Fig 1.
MicroSLAM motivation and approach.
A) Flow chart of microSLAM modeling approach (diagram created in BioRender). B – G) Two bacterial species with different population structures. First row: High population structure species Phocaeicola dorei (260 IBD cases, 218 controls); Second row: Low population structure species Blautia massiliensis (73 IBD cases, 44 controls). B&E) Heatmap of gene-by-gene correlation matrix based on gene presence/absence across IBD samples, using the top 1000 most variable genes. Red: high positive correlation, Blue: high negative correlation. C&F) Heatmap of sample-by-sample GRM (1 minus Manhattan distance of gene presence/absence profiles). Dark green: high similarity, White: low similarity. D&G) Q-Q plot for p-values from tests of association between case/control status and presence/absence of individual genes in the pangenome. Tests are based on micoSLAM and standard logistic regression that does not adjust for population structure (glm). The diagonal line shows expected p-values under the null hypothesis of no association. Pangenome profiling for the metagenomes was done using MIDAS v3 [11].
Fig 2.
MicroSLAM detects both strain and gene associations.
A) The GRM for Ruminococcus B gnavus with hosts sorted by their estimated b values and annotated by their disease status. B) PCoA from the R. gnavus gene presence/absence colored by host disease status (as in A). C) Histogram of permutation test statistics (-values) from the
test for R. gnavus. The line denotes the observed value of t. D) ROC plot for the microSLAM
test model for R. gnavus. The statistic τ quantifies population structure. E) Gene presence/absence plot for a subset of genes associated with the random effect b for R. gnavus. Samples are ordered by b and annotated by their disease status.
Fig 3.
Simulations show that microSLAM improves power and false positive rates.
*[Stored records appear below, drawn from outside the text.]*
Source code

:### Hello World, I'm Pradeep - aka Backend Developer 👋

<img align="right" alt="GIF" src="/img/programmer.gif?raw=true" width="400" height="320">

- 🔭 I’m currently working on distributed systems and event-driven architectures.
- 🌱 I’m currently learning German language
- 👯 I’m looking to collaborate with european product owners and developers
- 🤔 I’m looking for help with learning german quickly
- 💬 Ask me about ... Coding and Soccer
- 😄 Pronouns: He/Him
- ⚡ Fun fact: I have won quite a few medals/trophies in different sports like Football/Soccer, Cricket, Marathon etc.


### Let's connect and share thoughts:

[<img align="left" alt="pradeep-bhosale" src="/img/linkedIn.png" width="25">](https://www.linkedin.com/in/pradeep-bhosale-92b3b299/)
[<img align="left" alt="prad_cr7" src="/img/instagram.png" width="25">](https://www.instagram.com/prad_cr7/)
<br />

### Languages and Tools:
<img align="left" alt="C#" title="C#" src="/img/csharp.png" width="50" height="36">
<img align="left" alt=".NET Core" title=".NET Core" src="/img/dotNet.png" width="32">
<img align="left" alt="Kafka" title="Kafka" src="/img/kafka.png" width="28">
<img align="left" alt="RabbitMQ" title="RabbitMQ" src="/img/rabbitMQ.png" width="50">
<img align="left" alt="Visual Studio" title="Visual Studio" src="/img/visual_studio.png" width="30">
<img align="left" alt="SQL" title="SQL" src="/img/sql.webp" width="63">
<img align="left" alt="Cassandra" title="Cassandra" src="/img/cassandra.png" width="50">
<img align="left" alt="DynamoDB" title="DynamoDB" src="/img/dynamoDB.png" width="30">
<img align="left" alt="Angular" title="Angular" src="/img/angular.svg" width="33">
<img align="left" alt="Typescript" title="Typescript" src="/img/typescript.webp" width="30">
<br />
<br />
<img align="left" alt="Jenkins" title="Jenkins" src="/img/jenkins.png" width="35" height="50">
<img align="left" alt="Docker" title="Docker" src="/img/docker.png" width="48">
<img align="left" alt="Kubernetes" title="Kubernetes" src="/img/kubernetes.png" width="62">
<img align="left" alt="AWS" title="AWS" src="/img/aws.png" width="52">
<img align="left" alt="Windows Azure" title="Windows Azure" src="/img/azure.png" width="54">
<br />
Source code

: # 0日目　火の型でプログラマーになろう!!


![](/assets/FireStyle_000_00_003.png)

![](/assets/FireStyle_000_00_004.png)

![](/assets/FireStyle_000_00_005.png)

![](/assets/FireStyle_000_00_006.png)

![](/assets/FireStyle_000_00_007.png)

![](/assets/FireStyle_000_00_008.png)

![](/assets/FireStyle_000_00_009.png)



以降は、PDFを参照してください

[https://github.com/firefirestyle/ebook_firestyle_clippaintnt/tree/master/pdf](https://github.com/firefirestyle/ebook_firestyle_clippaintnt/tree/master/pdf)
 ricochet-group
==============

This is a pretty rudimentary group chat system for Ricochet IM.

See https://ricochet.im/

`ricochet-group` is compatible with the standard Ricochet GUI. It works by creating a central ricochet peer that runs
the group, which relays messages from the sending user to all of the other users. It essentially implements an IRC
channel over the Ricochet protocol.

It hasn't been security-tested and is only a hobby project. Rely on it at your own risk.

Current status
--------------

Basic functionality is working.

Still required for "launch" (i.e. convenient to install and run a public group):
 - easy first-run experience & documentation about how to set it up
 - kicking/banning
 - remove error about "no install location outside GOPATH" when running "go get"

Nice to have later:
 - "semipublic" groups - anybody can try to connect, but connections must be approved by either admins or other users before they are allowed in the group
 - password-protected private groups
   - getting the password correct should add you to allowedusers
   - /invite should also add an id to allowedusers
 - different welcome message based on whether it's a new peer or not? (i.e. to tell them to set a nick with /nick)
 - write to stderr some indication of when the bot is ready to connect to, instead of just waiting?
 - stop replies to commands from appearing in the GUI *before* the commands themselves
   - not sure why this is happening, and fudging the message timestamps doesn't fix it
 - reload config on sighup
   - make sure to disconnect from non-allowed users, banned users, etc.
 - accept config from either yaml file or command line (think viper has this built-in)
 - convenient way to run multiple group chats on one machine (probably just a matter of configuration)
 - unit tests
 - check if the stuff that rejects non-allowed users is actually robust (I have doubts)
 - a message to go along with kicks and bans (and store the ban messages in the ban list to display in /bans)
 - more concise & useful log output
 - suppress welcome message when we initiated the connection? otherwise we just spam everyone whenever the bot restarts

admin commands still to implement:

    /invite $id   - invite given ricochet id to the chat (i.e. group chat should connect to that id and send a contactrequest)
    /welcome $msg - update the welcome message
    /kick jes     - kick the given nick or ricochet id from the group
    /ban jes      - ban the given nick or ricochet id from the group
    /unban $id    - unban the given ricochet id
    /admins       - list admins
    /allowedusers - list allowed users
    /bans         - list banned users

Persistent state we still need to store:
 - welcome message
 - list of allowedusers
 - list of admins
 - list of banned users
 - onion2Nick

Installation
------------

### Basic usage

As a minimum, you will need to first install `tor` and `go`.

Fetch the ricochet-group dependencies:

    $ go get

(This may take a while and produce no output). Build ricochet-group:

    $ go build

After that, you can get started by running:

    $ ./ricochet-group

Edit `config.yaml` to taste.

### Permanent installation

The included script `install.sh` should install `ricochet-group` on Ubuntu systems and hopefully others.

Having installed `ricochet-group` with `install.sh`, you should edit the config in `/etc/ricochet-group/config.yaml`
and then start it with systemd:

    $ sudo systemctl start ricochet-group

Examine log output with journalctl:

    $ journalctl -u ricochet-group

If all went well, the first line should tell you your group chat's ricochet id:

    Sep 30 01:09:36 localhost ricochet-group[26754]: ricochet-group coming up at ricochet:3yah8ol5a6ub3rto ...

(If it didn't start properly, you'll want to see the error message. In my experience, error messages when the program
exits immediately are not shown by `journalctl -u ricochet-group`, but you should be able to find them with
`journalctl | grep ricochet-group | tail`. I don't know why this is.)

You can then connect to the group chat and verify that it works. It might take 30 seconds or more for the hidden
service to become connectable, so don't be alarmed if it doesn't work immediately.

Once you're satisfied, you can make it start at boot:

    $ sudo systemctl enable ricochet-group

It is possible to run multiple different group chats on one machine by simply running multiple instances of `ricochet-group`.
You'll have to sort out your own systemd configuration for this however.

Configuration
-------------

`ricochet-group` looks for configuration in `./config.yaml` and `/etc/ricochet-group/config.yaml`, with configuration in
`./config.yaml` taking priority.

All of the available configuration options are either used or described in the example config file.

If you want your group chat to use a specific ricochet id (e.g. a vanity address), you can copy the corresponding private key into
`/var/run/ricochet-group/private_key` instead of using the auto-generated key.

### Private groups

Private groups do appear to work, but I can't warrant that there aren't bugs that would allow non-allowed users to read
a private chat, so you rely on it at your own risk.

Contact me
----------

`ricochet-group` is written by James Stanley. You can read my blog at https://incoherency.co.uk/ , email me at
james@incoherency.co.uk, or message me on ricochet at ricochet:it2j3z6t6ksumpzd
A) The false positive rates of the τ test of microSLAM were estimated using simulations with varying GRMs but no trait associations. We simulated gene presence/absence and GRMs for the 1000 iterations (τ test simulation 1; Methods). A histogram of p-values for the τ tests shows that the percentage of tests with a p-value < 0.05 is 5.4%. B) Power of the τ test for simulations with a range of values for the odds ratio of the simulated y compared to presence of the trait-associated strain (τ test simulation 2; Methods), repeated for different numbers of samples (N). C) False positive rates of the β tests for glm and microSLAM were estimated using simulations with varying levels of population structure (τ) but no trait associations. We simulated gene presence/absence using the GRMs for the 71 species in the IBD compendium (β test simulation 1; Methods). The false positive rate increases with for the glm and is generally above the targeted level (0.05; horizontal line), while it decreases and is generally below 0.05 for microSLAM. D) Power for 3 simulated species with different τ values and numbers of samples (N). For a subset of genes, presence/absence is simulated based on the trait using a range of odds ratios; other genes have presence probabilities that do not depend on the trait (β test simulation 2; Methods).
Fig 4.
MicroSLAM identifies novel IBD associations.
We analyzed all 71 species in our IBD compendium for three types of associations with case/control status: relative abundance (Kraken2 + Bracken: amount of the species predicts disease), population structure (microSLAM τ: strain predicts disease), and gene family (microSLAM β: gene presence/absence predicts disease). A) Venn diagram showing the number of species with significant IBD associations of each type. For genes, we counted the species if it had at least one significant gene family; species varied in the number of hits (S2 Table). All tests are localFDR adjusted for multiple testing. B) Boxplots showing the AUC ROC from τ test models for all 71 species, stratified by bacterial class. C) UHGG species tree for all 71 species, colored by order. The τ value, p-value for τ test, number of significant genes, and number of samples for each species are plotted in the outer rings. D) Volcano plot for β tests with significant genes (localFDR < 0.2) colored by bacterial order. (S3 Table) E) Bar plot of COG categories for the 83 genes with significant β tests.
Table 1.
A seven-gene operon present in all nine F. prausnitzii clades in UHGG v2.
Fig 5.
Investigation of F. prausnitzii fructoselysine PTS system operon.
A) 52 representative genomes selected from NCBI and colored by the dRep secondary cluster (Selection of Faecalibacterium prausnitzii genomes, Methods). B) Comparison of S. Typhimurium operon to operon in F. prausnitzii D. C) Graphic of the F. prausnitzii fructoselysine PTS system operon and its products (made in BioRender). D) P-values for F. prausnitzii fructoselysine PTS system operon genes in microSLAM β tests across the four F. prausnitzii species defined by UHGG. The flanking genes are much less significant than the genes within the operon. Subunit D (most significant gene in microSLAM analysis) is located at 0, and all other indices are relative to this gene.